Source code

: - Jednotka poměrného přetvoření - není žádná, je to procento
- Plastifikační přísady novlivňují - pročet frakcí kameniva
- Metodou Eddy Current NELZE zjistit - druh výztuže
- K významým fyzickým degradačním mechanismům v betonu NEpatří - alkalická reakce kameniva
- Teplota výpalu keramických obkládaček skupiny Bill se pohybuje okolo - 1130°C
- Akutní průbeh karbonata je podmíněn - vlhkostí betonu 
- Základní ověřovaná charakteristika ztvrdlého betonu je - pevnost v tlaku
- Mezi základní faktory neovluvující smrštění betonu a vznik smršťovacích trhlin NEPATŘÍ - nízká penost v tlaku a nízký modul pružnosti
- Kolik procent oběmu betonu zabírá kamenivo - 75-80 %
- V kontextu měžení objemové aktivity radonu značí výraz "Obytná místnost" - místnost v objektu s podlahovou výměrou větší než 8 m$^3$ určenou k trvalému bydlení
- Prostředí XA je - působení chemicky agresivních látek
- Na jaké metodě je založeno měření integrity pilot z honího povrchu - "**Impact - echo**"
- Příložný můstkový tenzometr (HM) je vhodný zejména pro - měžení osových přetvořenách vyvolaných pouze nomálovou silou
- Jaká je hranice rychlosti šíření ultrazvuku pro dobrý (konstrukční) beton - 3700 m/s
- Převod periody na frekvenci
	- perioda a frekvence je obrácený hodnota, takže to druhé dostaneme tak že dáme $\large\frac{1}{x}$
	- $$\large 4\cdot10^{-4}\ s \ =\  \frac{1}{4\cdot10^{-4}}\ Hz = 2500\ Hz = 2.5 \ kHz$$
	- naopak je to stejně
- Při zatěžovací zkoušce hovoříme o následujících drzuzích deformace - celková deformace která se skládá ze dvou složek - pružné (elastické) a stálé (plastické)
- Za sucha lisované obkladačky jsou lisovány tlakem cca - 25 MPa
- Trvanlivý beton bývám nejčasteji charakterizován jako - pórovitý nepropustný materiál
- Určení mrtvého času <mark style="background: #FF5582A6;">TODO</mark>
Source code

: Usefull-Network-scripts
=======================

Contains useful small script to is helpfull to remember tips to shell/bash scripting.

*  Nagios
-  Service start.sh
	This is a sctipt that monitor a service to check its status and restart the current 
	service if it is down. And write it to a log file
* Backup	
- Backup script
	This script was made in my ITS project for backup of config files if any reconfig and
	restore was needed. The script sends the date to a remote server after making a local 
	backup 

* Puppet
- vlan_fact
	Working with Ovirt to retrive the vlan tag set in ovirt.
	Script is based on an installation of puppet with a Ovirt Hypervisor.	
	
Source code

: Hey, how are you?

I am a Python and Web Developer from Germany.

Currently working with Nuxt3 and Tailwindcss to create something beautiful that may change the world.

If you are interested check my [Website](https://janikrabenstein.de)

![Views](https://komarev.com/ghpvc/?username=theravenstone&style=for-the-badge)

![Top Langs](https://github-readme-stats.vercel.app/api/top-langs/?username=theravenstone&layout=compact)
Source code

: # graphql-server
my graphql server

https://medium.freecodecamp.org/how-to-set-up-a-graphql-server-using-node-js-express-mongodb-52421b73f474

● ● ● ●

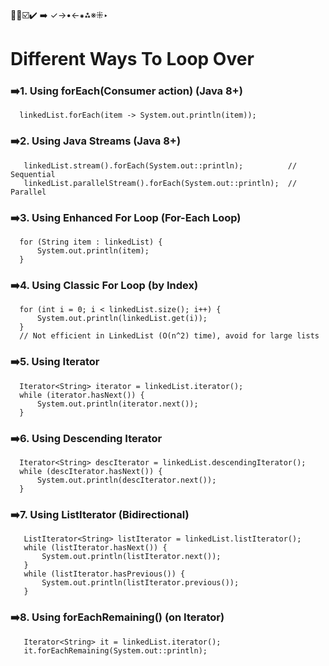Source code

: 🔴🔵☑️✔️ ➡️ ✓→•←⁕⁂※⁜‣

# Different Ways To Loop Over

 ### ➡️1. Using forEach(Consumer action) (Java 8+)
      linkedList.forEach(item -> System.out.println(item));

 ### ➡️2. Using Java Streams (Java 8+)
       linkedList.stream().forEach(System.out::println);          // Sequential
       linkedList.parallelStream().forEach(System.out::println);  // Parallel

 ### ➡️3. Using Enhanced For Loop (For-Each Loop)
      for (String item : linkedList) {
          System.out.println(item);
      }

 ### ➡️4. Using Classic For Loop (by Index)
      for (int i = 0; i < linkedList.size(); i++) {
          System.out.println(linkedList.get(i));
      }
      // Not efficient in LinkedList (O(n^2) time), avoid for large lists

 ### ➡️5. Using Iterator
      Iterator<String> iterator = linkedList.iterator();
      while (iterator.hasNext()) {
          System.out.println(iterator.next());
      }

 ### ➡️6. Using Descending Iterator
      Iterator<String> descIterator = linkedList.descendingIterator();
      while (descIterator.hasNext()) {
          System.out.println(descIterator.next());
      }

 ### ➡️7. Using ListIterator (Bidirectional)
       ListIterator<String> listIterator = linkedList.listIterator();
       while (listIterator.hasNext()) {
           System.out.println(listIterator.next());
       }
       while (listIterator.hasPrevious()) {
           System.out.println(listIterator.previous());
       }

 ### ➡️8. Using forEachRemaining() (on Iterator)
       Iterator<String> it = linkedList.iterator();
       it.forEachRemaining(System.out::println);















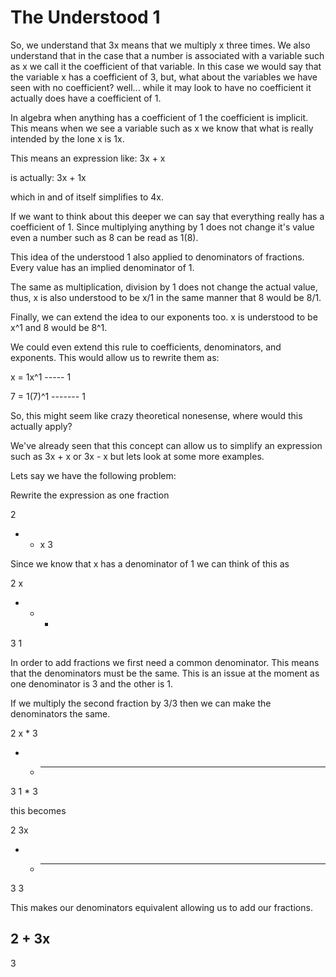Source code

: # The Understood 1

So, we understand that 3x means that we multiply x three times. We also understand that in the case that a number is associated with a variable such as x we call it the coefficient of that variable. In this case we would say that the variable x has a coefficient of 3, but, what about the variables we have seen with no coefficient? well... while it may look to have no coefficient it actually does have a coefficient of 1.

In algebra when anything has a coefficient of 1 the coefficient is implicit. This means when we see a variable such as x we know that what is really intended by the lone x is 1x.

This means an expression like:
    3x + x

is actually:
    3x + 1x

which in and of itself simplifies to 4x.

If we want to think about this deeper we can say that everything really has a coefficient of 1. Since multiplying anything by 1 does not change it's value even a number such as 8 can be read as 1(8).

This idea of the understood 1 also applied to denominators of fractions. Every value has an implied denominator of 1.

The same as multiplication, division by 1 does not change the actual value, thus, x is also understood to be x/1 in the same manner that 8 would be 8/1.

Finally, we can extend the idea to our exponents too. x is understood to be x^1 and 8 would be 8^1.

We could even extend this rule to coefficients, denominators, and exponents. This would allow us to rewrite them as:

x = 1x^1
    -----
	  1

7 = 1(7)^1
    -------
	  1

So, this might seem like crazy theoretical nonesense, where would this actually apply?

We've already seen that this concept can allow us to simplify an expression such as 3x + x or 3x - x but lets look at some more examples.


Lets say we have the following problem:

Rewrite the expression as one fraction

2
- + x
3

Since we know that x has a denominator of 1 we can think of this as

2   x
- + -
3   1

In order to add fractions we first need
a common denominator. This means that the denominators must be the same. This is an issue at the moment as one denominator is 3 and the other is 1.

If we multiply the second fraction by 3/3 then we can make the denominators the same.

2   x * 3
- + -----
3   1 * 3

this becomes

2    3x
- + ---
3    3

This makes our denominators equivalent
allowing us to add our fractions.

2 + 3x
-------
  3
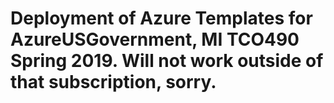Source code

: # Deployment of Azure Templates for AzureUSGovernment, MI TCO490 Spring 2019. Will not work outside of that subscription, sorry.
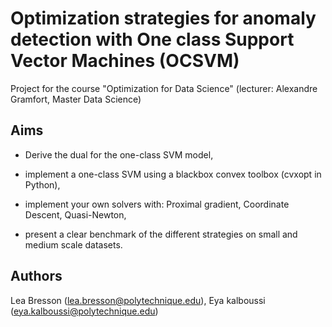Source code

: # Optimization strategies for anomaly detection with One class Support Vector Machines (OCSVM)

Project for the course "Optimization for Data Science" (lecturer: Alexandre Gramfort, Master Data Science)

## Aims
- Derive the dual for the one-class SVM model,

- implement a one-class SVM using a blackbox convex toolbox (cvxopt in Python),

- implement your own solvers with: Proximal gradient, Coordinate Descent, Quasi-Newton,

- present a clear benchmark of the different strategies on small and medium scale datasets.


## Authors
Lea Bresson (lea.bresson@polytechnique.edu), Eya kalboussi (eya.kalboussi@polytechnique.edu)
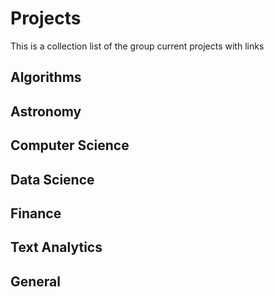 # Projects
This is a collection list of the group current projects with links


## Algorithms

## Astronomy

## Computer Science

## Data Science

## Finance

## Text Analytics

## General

● ● ● ●

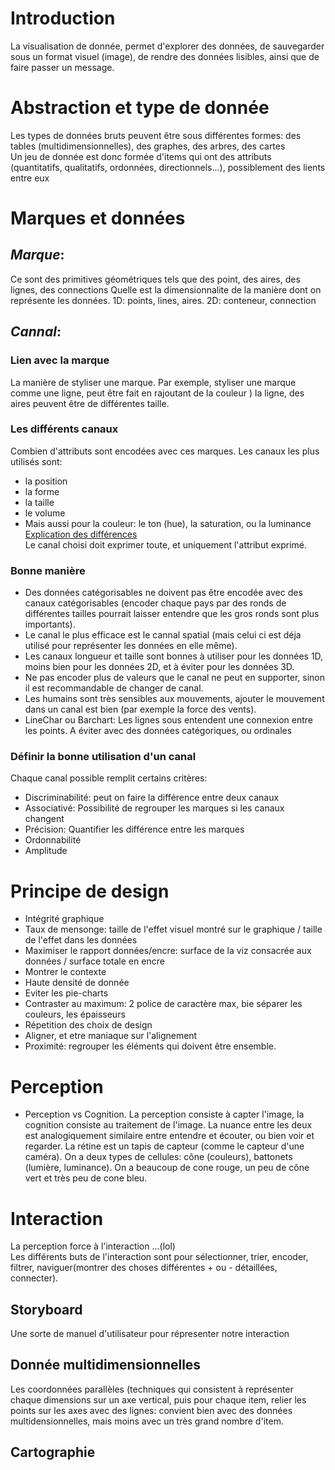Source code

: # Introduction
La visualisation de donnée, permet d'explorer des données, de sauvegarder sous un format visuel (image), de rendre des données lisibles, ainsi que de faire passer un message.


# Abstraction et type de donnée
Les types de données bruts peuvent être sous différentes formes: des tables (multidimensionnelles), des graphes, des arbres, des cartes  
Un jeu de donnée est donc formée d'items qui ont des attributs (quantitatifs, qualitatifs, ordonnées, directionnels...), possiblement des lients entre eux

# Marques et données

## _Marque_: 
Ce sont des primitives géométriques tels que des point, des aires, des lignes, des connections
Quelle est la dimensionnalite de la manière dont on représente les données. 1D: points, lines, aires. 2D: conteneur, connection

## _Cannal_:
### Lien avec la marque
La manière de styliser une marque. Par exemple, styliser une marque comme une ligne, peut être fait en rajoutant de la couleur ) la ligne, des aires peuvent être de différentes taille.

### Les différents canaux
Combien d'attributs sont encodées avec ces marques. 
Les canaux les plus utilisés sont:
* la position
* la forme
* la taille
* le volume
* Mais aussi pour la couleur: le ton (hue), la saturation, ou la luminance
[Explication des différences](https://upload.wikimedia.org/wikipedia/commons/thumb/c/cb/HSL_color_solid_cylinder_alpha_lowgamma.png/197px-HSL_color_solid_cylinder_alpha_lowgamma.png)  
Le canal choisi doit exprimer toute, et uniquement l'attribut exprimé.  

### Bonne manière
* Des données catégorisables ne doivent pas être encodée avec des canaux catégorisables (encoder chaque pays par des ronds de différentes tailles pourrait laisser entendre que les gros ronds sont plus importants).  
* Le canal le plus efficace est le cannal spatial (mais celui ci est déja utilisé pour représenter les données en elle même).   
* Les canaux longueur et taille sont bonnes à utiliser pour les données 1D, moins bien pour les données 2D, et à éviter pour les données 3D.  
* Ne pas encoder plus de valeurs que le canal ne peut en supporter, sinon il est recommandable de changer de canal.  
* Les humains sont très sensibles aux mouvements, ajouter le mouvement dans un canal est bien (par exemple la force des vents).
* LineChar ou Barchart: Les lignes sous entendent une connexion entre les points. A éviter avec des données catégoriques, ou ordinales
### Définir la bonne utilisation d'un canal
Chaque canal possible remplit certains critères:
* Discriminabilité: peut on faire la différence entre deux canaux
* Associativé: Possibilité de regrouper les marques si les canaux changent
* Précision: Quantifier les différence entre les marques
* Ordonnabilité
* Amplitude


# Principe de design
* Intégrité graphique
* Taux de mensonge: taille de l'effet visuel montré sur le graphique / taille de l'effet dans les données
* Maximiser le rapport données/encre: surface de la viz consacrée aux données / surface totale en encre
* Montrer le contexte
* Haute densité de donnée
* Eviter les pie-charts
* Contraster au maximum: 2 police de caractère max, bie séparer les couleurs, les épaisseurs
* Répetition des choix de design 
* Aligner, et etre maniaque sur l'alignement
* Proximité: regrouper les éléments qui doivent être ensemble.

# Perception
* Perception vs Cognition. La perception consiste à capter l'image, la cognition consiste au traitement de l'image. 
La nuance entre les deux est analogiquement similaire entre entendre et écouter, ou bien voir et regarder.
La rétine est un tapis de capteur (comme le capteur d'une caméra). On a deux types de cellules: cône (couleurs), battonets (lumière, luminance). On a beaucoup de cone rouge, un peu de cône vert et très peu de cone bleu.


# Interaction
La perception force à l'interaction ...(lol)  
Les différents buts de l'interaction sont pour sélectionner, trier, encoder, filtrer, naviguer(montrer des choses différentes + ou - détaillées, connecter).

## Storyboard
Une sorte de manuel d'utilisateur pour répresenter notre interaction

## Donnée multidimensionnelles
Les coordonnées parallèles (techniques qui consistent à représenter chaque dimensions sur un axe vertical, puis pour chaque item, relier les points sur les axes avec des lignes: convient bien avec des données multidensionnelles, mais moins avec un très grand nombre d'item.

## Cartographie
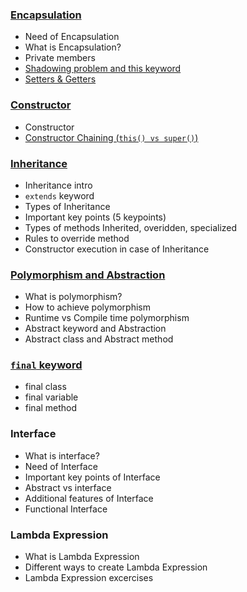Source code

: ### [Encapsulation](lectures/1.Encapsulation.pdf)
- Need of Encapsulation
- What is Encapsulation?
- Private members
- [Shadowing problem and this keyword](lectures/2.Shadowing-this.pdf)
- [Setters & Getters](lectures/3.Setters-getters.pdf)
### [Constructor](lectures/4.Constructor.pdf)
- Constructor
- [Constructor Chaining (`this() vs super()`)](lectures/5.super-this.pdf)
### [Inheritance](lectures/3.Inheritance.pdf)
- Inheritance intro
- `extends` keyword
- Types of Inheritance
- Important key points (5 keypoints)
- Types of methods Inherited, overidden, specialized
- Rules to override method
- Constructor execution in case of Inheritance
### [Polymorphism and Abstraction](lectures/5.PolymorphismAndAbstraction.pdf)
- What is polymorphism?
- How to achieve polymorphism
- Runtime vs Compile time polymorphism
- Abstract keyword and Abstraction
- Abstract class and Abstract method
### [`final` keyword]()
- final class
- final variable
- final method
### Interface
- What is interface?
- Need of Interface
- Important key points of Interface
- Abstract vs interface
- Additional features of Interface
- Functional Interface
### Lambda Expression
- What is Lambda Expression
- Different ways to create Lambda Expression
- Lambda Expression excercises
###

● ● ● ●

EXERCISE DETAILS: For the lines above, output exactly those from the line containing "force des vents)." through the line containing "totale en encre", and skip the others.

REPLY:
* Les humains sont très sensibles aux mouvements, ajouter le mouvement dans un canal est bien (par exemple la force des vents).
* LineChar ou Barchart: Les lignes sous entendent une connexion entre les points. A éviter avec des données catégoriques, ou ordinales
### Définir la bonne utilisation d'un canal
Chaque canal possible remplit certains critères:
* Discriminabilité: peut on faire la différence entre deux canaux
* Associativé: Possibilité de regrouper les marques si les canaux changent
* Précision: Quantifier les différence entre les marques
* Ordonnabilité
* Amplitude


# Principe de design
* Intégrité graphique
* Taux de mensonge: taille de l'effet visuel montré sur le graphique / taille de l'effet dans les données
* Maximiser le rapport données/encre: surface de la viz consacrée aux données / surface totale en encre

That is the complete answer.